Many issues can cause stress to your oak trees and other trees species besides oak wilt. Below are some biotic (living) and abiotic (non-living) problems that are commonly found on Texas trees.
- Leaf Disease Outbreaks Across Texas – Spotting, mottling, blistering, shedding, and deformity of leaves resulting from various fungal infections in the leaf tissue. By James Houser, Texas A&M Forest Service Regional Forest Health Coordinator.
- Bacterial Leaf Scorch – A bacterial infection of many hardwoods, including some oaks. It results in premature browning of leaf margins in late summer and early fall, which is occasionally accompanied by a yellow ring separating green tissue from brown tissue. It can be mistaken for oak wilt in red oaks. Publication by Texas A&M Forest Service.
- Sudden Oak Death – An invasive fungus currently found on the west coast of North America. Symptoms of sudden oak death include oozing cankers on the tree trunk, twig dieback, and wilting of foliage. Publication by Texas A&M Forest Service.
- Biscogniauxia (Hypoxylon) Canker – A common fungus that attacks stressed, damaged, or diseased trees. Indicators include branch dieback, leaf wilting, and bark separating from the tree. The removed bark exposes powdery spores which will turn hard and black, and eventually gray over time. Publication by Texas A&M Forest Service.
- Actinopelte Leaf Spot – A common fungus that affects most oaks in Texas. Symptoms include dark circles and irregular blotches on the tree leaves. Courtesy of the Texas A&M AgriLife Extension Service.
- Oak Leaf Blister – A common fungus affecting new oak leaves. Symptoms include abnormal leaf growth such as bulges, twists, cups, and depressions. Abnormal growth is typically light green in color turning to brown. Courtesy of the Texas A&M AgriLife Extension Service.
- Oak Leaf Rollers – A caterpillar that defoliates new oak leaves in the spring. By James Houser, Texas A&M Forest Service Regional Forest Health Coordinator.
- Fall Webworm – Large tent-like webs of the fall webworm are a common sight in many areas of Texas. Fall webworms feed on many species of broadleaf trees including pecan, sweetgum, persimmon, elm, hickory, maple and other hardwoods. Publication by Texas A&M Forest Service.
- Live Oak Leaf Drop – Live oak leaves start to turn yellow and blotchy in February or early March because they are senescing (or dying off). Then, they will fall off as the tree makes way for new leaves. This is not a good time of year to diagnose diseases; wait until leaves are fully formed in late April to see if they are healthy. This makes live oaks semi-evergreen, not evergreen. Courtesy of the Texas A&M AgriLife Extension Service.
- Ball Moss – A native epiphyte that inhabits the branches of many trees. This flowering plant is non-parasitic and usually does not harm its host tree. Publication by Texas A&M Forest Service.
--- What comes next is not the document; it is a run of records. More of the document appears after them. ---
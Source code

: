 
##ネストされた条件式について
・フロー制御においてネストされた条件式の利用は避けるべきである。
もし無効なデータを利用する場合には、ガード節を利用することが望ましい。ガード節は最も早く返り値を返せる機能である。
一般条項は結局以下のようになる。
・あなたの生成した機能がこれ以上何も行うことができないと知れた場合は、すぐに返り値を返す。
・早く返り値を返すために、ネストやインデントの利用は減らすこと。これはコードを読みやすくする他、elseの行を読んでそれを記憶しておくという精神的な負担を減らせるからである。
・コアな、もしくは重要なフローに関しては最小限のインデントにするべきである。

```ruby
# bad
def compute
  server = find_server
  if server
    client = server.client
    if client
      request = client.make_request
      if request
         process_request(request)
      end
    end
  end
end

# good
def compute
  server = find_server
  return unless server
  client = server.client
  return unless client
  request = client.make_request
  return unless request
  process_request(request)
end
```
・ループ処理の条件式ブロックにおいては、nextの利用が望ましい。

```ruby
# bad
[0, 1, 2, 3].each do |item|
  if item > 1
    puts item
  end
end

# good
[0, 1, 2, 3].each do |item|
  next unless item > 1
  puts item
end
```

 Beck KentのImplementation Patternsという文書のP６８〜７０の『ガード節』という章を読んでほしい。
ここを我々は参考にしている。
- Lichen – Lichen forms on tree trunks and branches when fungi and algae grow together. Lichen is not a concern when it comes to tree health, and it may actually be benefiting your tree by providing protection and added moisture. Courtesy of the Texas Plant Disease Diagnostic Lab.
- Mistletoe – A parasitic plant which penetrates the branches of a host tree and absorbs nutrients from it. American mistletoe is a small green plant that is rarely found in oaks. Publication by Texas A&M Forest Service.
- Severe Drought – Drought symptoms include curling, rolling, mottling, scorching, yellowing, and shedding of leaves. It can eventually lead to dieback of twigs and branches, as well as infestation by insects and disease. Courtesy of Kim Camilli, Texas A&M Forest Service.
- Herbicide Damage – Improperly or inadvertently applied herbicides may cause leaves to be curled, discolored, or have dead spots. They can also result in stunted growth and may lead to death. Publication by Texas A&M Forest Service.
- Lightning Damage – A lightning strike to a tree may cause leaves to wilt and die. Courtesy of the Texas A&M AgriLife Extension Service.
- Construction Damage – Trees are often injured or stressed by nearby construction, which can cause symptoms such as branch dieback, smaller or fewer leaves, early fall color, and disease. Courtesy of ISA Trees Are Good.
- Post Oak Issues – Post oaks experiencing periods of drought, flooding, and construction are vulnerable to diseases and pests that can lead to decline. Courtesy of the Texas A&M AgriLife Extension Service.